La remise du manuscrit au cours du vernissage : une émotion partagée par 200 personnes
Le fils du soldat Martin Damm qui a préservé le manuscrit M. Helmut Damm et son épouse ainsi que son petit-fils M. Stefan Damm et son épouse Nadia se rendent à Abbeville le 14 juin 2003 pour le vernissage.
Le carnet est alors remis officiellement aux descendants d'Albert Siffait de Moncourt. Les membres de la famille Damm racontent comment celui-ci se trouve dans sa famille depuis 1940, et comment, après de longues recherches, la famille Daras a pu enfin être identifiée. Ils expriment leur grande satisfaction de voir enfin abouti le souhait exprimé depuis longtemps par Mme Mariechen Damm, la veuve du soldat Martin Damm (aujourd'hui âgée de 94 ans).

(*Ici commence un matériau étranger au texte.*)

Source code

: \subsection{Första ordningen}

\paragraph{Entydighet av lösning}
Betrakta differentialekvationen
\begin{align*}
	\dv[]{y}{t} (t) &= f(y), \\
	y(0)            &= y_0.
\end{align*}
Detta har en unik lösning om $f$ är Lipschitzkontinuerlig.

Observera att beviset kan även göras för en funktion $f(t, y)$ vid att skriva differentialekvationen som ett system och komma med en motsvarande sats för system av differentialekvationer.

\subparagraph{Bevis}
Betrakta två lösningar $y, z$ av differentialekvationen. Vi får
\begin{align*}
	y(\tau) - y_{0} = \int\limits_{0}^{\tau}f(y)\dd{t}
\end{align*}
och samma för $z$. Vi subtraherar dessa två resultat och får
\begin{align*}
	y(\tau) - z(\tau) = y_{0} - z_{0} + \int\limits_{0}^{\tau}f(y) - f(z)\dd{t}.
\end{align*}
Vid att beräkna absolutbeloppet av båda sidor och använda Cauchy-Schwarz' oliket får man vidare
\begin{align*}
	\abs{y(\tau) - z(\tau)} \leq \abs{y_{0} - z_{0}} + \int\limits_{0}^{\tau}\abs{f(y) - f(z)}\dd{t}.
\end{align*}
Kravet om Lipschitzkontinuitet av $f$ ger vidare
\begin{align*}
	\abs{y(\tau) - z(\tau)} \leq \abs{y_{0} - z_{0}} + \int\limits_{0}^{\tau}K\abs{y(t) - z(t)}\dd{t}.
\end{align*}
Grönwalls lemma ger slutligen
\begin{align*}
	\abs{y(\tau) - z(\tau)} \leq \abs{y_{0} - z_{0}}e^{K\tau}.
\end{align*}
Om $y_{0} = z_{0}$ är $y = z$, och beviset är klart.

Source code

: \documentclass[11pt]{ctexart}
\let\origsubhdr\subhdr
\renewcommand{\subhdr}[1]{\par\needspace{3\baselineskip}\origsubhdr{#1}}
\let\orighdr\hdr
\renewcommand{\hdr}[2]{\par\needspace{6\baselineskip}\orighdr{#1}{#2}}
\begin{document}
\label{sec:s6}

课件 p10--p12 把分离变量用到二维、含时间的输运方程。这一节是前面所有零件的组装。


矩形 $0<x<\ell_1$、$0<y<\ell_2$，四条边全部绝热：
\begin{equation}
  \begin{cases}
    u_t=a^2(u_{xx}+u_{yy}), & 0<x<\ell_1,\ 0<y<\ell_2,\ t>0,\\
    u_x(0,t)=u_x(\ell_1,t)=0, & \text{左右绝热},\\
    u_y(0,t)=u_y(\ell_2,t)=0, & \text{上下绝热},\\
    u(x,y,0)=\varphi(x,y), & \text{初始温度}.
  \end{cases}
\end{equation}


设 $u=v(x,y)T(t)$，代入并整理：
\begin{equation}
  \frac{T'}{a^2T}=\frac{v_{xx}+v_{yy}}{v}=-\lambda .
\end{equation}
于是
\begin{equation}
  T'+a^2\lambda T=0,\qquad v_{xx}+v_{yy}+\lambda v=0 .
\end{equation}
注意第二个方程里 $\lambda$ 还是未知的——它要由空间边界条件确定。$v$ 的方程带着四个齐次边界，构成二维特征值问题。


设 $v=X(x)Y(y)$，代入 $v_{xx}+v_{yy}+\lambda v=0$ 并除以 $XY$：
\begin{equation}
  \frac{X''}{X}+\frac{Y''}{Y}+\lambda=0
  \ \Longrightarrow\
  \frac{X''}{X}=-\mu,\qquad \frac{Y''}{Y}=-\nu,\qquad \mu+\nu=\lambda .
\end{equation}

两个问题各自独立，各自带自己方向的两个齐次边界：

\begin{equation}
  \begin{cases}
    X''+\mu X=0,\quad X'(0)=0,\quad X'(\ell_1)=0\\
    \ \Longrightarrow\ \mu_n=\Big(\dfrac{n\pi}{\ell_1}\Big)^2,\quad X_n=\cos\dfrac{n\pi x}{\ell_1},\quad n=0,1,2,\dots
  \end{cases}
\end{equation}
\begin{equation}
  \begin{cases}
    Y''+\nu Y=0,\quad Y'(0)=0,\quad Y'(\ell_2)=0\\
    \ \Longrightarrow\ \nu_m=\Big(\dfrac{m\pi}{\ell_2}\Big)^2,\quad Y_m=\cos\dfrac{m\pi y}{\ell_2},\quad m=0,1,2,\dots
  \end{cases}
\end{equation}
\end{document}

C'est une grande surprise pour tous. Cette cérémonie particulièrement émouvante a véritablement marqué les 200 personnes présentes.

 
Le manuscrit
La rédaction est faite en 1920 à partir des notes prises au jour le jour et donc après la mort de son fils. Ce carnet "n'est pas une histoire de la guerre. J'ai voulu simplement pour mes petits enfants, si j'ai le bonheur d'en avoir, résumer mes impressions pendant cette période qui a du laisser à tous des souvenirs inoubliables ".
Autre surprise, le manuscrit contient des photos inédites de l'époque.
Le texte n'est pas toujours facile à lire ; afin de pouvoir le diffuser dans la famille, le manuscrit a complètement été retranscrit pour permettre une lecture confortable à l'ensemble des descendants.
Grâce à ce manuscrit qui cite le nom de ses amis peintres, il a été plus facile de comprendre l'environnement artistique dans lequel il travaillait. Le manuscrit apporte aussi un témoignage vivant sur la vie de la famille à son époque.
 

Deux familles qui font connaissance

La famille Damm est reçue le lendemain par les descendants du peintre dans la maison même où le carnet se trouvait en 1940 et où a vécu le peintre. Une visite au beffroi de la ville de Rue est organisée pour voir ses œuvres monumentales peintes sur les murs de l'ancienne salle de justice.
Il fait un temps superbe, le déjeuner est à l'extérieur avec la participation des enfants et petits enfants de M et Mme Bernard Daras. Les familles font connaissance. C'est un moment magique.
Comme le montre la photographie ci-jointe, un tableau de l'auteur du manuscrit est donné à la famille Damm en remerciement de leur superbe geste.

 
Une rencontre " historique " pour les deux familles.
Cette histoire est issue d'événements qui se sont déroulés pendant les deux guerres mondiales. Elle illustre objectivement ce passé et montre qu'aujourd'hui les rencontres, les échanges entre les deux peuples sont bien réels et cela à partir de simples initiatives personnelles.
Grâce à ce carnet, la famille Daras connaît mieux l'histoire et la personnalité de son aïeul. L'événement a aussi permis une rencontre entre des familles allemande et française. Des relations d'amitié se sont nouées. Les journées des 14-15 juin 2003 resteront toujours présentes dans leur esprit.
Enfin et dès maintenant le commissaire de l'exposition, qui guide les visiteurs, dispose de plus de repères pour présenter les œuvres et l'artiste.